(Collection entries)
+-------+
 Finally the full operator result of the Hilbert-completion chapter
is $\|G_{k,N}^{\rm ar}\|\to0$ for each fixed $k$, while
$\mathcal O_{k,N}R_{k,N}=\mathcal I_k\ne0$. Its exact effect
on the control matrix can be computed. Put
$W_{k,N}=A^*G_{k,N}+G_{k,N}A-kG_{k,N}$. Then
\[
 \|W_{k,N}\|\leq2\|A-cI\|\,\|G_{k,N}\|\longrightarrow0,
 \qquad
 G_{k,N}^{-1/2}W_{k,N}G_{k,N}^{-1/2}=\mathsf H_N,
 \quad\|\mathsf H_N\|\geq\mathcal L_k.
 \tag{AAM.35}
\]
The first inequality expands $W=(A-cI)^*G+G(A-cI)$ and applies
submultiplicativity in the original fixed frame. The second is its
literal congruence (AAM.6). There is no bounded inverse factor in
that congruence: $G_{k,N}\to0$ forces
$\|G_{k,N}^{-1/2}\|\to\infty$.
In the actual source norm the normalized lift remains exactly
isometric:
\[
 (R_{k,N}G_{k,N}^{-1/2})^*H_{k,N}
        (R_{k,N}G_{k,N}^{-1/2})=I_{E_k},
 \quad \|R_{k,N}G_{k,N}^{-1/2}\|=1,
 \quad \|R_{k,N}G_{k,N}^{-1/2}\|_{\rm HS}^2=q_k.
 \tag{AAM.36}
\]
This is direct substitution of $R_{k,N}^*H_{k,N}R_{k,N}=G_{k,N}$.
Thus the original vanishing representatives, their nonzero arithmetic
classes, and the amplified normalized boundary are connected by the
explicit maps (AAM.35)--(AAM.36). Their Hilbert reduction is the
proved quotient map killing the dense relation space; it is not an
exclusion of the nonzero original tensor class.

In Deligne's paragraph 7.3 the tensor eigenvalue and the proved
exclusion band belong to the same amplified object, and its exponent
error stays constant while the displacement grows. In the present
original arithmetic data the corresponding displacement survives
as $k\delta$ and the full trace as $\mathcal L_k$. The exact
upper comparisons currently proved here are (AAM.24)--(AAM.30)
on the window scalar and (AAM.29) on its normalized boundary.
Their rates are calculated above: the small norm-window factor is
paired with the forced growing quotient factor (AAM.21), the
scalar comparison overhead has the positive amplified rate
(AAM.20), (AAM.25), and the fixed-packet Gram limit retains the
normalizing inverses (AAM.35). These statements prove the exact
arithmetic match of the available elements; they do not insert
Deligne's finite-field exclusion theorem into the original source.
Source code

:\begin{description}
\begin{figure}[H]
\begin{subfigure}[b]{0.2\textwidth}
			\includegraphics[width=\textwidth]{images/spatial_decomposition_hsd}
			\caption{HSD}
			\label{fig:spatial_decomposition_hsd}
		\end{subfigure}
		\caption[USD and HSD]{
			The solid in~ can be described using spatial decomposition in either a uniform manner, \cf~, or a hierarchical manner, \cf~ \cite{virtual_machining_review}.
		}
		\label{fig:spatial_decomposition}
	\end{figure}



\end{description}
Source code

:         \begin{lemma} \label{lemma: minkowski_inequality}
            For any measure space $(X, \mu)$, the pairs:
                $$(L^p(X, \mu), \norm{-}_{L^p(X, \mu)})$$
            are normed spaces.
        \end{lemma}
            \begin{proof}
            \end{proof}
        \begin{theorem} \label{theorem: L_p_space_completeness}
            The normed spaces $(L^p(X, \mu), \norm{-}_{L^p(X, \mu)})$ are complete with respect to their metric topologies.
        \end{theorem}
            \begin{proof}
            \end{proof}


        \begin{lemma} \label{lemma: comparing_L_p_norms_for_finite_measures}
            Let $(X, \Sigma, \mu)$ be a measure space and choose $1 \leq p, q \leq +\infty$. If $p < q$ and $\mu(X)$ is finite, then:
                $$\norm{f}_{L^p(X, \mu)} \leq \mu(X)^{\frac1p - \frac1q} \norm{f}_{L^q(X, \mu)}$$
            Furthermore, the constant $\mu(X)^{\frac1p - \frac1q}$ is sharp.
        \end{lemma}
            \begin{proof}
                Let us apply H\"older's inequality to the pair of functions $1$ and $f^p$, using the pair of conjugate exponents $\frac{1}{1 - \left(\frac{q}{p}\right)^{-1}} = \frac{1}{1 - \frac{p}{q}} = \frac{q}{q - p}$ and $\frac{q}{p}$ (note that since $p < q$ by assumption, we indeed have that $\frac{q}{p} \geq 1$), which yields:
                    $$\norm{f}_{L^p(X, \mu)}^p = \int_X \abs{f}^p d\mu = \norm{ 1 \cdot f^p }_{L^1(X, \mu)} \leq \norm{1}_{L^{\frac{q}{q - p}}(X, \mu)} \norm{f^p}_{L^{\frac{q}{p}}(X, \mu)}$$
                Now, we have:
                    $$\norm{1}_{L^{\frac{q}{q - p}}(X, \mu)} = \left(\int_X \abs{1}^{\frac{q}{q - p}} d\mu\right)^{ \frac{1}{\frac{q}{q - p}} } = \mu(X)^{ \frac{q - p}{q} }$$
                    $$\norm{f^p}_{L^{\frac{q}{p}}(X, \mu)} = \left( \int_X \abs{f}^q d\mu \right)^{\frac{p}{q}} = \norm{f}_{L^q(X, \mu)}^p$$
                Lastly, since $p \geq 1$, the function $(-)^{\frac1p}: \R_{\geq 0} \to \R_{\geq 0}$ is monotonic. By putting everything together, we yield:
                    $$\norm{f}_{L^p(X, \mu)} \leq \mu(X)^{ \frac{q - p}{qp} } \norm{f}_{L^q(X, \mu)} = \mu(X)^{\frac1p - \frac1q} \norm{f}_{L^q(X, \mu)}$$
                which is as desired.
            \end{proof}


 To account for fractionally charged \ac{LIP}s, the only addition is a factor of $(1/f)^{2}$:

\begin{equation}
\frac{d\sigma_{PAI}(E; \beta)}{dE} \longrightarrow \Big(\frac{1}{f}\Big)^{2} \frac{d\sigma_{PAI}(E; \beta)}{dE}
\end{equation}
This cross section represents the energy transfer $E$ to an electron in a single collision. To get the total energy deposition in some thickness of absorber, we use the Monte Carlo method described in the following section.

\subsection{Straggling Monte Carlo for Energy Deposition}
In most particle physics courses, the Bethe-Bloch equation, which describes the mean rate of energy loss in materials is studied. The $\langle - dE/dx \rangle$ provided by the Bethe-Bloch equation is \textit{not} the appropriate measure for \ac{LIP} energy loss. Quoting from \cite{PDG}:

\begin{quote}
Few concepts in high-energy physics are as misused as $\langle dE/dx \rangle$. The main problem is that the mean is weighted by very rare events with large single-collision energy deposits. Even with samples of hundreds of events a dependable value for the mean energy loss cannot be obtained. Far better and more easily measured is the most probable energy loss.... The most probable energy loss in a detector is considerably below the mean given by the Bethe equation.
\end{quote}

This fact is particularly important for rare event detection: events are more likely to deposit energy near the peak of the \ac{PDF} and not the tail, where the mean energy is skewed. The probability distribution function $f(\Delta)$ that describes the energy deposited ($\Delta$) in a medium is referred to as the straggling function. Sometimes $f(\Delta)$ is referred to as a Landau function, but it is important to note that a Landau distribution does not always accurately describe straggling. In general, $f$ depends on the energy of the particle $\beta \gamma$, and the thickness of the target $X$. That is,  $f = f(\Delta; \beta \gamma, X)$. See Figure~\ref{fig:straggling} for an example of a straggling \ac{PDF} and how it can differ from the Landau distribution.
+-------+
**HOW TO COMPLETE THIS TASK**
Starting at the line above that contains "In Deligne's paragraph", repeat each line exactly up to and including the line that contains "upper comparisons currently", and stop there.

**TASK OUTPUT**
In Deligne's paragraph 7.3 the tensor eigenvalue and the proved
exclusion band belong to the same amplified object, and its exponent
error stays constant while the displacement grows. In the present
original arithmetic data the corresponding displacement survives
as $k\delta$ and the full trace as $\mathcal L_k$. The exact
upper comparisons currently proved here are (AAM.24)--(AAM.30)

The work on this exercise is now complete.